Clients’ exhibition and trade show opens at Nkawie

Nkawie (Ash), Dec 12, GNA – A seven-day clients’ exhibition and trade show for 2007 has opened at Nkawie in the Atwima-Nwabiagya District.

The fair, which is being jointly organised by the rural Enterprises Project (REP) and the Atwima-Nwabiagya District Assembly, has 53 participating.

It has a theme “Ghana@50: Promotion of Rural Enterprises as a Tool for Poverty Reduction and National Development”. In an address read on his behalf Mr Joe Baidoe-Ansah, Minister of Trade and Industry, Private Sector Development and President’s Special Initiatives (PSI), said his ministry recognized the importance the Rural Enterprises Project and its role in the furtherance of the goals of the growth and poverty reduction strategy of the government. He said the REP sought to promote a competitive rural micro and small enterprise sector that is supported by relevant, good quality, easily accessible and sustainable business support services at the community and district levels.

Mr Baidoe-Ansah said the government, through his ministry, was committed to addressing key development issues that adversely affected private sector development, in particular the establishment, survival and growth of micro and small-scale enterprises. He said the ministry would ensure provision of a business environment where firms could capitalize on the country’s competitive advantage and the private sector was well equipped to compete in local, regional and global markets.

This, he said, would promote better functioning micro and small-scale enterprises and the poor would be more economically active. Mr Baidoe-Ansah said the country had therefore adopted a trade policy based on the paradigm that the private sector is the engine of growth with the government providing a trade-enabling environment to actively stimulate private sector initiatives. Mr Kwasi Attah-Antwi, Project Co-ordinator of the REP, said the clients’ exhibition and trade show remained one of the key mechanisms to reducing poverty and improving living conditions in the rural areas could be realized.

He said the Project had since 1995 enrolled 66 districts in all 10 Regions of the country and there are 53 districts receiving direct support from the Project.
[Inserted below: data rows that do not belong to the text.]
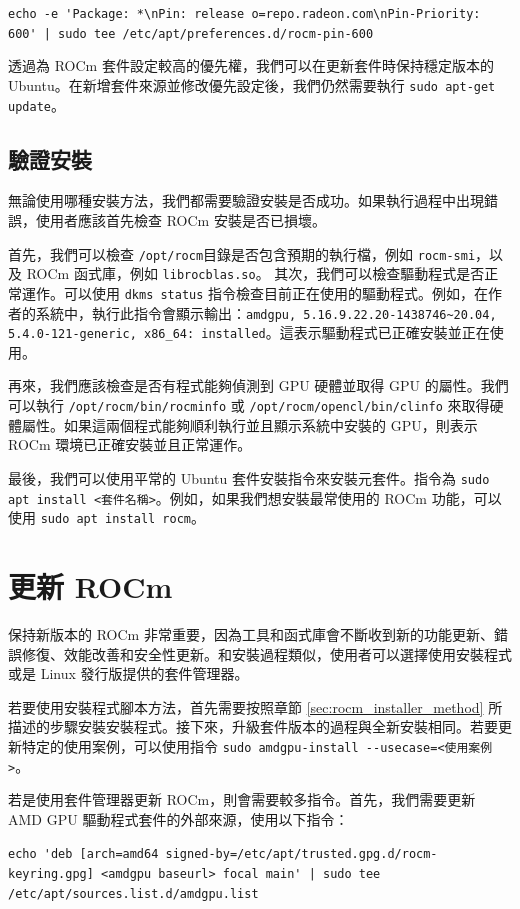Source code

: \lstinline!echo -e 'Package: *\nPin: release o=repo.radeon.com\nPin-Priority: 600' | sudo tee /etc/apt/preferences.d/rocm-pin-600! 

透過為 ROCm 套件設定較高的優先權，我們可以在更新套件時保持穩定版本的 Ubuntu。在新增套件來源並修改優先設定後，我們仍然需要執行 \lstinline|sudo apt-get update|。


\subsection{驗證安裝}
無論使用哪種安裝方法，我們都需要驗證安裝是否成功。如果執行過程中出現錯誤，使用者應該首先檢查 ROCm 安裝是否已損壞。

首先，我們可以檢查 \lstinline|/opt/rocm|目錄是否包含預期的執行檔，例如 \lstinline|rocm-smi|，以及 ROCm 函式庫，例如 \lstinline|librocblas.so|。
其次，我們可以檢查驅動程式是否正常運作。可以使用 \lstinline|dkms status| 指令檢查目前正在使用的驅動程式。例如，在作者的系統中，執行此指令會顯示輸出：\lstinline|amdgpu, 5.16.9.22.20-1438746~20.04, 5.4.0-121-generic, x86_64: installed|。這表示驅動程式已正確安裝並正在使用。

再來，我們應該檢查是否有程式能夠偵測到 GPU 硬體並取得 GPU 的屬性。我們可以執行 \lstinline|/opt/rocm/bin/rocminfo| 或 \lstinline|/opt/rocm/opencl/bin/clinfo| 來取得硬體屬性。如果這兩個程式能夠順利執行並且顯示系統中安裝的 GPU，則表示 ROCm 環境已正確安裝並且正常運作。

最後，我們可以使用平常的 Ubuntu 套件安裝指令來安裝元套件。指令為 \lstinline|sudo apt install <套件名稱>|。例如，如果我們想安裝最常使用的 ROCm 功能，可以使用 \lstinline|sudo apt install rocm|。


\section{更新 ROCm}
保持新版本的 ROCm 非常重要，因為工具和函式庫會不斷收到新的功能更新、錯誤修復、效能改善和安全性更新。和安裝過程類似，使用者可以選擇使用安裝程式或是 Linux 發行版提供的套件管理器。

若要使用安裝程式腳本方法，首先需要按照章節 \ref{sec:rocm_installer_method} 所描述的步驟安裝安裝程式。接下來，升級套件版本的過程與全新安裝相同。若要更新特定的使用案例，可以使用指令 \lstinline|sudo amdgpu-install --usecase=<使用案例>|。

若是使用套件管理器更新 ROCm，則會需要較多指令。首先，我們需要更新 AMD GPU 驅動程式套件的外部來源，使用以下指令：

\lstinline!echo 'deb [arch=amd64 signed-by=/etc/apt/trusted.gpg.d/rocm-keyring.gpg] <amdgpu baseurl> focal main' | sudo tee /etc/apt/sources.list.d/amdgpu.list!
The other 13 that participated in the first phase of the Project have been weaned off direct project support. Mr Thomas Ofori-Donkor, the Atwima-Nwabiagya District Chief Executive, said since the district was offered admission into the REP, it had benefited from vehicles, motor-bikes, office appliances, technical and financial support. He said over 300 people had been trained and given technical support in soap, pomade and powder making, batik, tye and dye, hair dressing, snail rearing and carpentry. Mr Ofori-Donkor said the District Assembly had built a trade centre that would be equipped to serve clients in various fields.